Dataset records
Start of Block
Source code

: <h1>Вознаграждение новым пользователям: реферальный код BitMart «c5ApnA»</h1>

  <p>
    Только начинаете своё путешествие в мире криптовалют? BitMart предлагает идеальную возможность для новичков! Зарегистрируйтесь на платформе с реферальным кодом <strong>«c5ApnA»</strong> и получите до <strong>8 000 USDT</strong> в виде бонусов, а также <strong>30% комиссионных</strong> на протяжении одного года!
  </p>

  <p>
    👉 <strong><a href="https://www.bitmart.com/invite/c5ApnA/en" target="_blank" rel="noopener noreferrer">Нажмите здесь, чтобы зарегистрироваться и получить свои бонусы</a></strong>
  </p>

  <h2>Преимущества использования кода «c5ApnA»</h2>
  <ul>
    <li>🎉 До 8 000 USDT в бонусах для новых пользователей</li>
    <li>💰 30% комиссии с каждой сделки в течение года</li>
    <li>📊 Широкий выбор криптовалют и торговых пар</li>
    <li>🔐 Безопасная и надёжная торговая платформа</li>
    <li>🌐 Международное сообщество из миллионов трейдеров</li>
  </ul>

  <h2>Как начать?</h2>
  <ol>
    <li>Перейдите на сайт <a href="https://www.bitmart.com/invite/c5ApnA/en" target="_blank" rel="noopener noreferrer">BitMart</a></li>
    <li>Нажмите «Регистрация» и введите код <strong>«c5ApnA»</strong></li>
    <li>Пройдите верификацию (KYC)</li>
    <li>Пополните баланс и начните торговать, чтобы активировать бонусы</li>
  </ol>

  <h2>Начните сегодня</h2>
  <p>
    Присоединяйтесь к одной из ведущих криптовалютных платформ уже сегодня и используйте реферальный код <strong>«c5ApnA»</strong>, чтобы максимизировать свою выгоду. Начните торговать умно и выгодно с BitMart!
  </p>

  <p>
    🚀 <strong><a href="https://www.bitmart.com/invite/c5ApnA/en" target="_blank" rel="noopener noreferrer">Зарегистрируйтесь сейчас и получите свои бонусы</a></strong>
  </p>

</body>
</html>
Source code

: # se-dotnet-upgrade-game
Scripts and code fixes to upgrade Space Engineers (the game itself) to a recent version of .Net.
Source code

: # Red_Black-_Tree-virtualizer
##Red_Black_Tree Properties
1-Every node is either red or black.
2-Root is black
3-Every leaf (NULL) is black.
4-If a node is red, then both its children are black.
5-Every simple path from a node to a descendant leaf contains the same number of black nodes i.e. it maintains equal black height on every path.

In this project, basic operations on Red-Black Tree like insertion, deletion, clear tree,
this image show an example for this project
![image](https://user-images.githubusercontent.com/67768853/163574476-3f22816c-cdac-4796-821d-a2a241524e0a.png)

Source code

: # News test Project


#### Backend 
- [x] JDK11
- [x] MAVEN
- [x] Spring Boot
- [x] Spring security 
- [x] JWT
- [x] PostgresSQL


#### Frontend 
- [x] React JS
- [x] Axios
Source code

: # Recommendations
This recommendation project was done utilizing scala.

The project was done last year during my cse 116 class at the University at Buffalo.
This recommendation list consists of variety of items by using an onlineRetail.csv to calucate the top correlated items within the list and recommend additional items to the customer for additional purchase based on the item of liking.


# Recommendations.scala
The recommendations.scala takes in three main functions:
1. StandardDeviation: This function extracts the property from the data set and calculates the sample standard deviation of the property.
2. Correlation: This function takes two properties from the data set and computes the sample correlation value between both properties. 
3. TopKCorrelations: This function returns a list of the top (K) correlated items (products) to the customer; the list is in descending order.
End of Block
What you will do -
Reproduce word for word the lines of the records above, beginning at the first and ending with the line where "Только начинаете своё" appears, and nothing past it.

Output of the task -
Source code

: <h1>Вознаграждение новым пользователям: реферальный код BitMart «c5ApnA»</h1>

  <p>
    Только начинаете своё путешествие в мире криптовалют? BitMart предлагает идеальную возможность для новичков! Зарегистрируйтесь на платформе с реферальным кодом <strong>«c5ApnA»</strong> и получите до <strong>8 000 USDT</strong> в виде бонусов, а также <strong>30% комиссионных</strong> на протяжении одного года!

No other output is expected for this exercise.